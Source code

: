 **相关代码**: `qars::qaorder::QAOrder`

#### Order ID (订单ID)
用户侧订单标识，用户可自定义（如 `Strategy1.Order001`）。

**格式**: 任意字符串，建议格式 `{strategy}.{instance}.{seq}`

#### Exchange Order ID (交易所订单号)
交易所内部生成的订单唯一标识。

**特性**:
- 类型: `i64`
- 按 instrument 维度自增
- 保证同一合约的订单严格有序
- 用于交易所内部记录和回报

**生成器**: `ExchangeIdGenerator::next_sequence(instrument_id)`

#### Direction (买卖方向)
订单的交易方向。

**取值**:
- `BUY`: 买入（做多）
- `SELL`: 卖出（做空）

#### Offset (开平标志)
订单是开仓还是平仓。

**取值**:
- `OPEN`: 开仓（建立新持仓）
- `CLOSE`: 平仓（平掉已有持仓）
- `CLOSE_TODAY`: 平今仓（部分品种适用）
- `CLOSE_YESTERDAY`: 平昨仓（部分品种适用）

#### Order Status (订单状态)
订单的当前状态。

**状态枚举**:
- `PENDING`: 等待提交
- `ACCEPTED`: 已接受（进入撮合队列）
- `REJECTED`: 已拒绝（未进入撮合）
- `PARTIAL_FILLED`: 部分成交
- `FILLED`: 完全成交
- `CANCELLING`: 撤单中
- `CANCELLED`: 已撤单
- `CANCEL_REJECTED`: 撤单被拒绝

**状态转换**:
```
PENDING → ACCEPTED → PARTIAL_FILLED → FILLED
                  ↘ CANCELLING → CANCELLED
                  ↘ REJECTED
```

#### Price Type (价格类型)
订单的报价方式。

◇ ◇ ◇ ◇ ◇

● What to work on
Please go through the data above and copy each line containing the word "CANCELLED".

● Response below
- `CANCELLED`: 已撤单
                  ↘ CANCELLING → CANCELLED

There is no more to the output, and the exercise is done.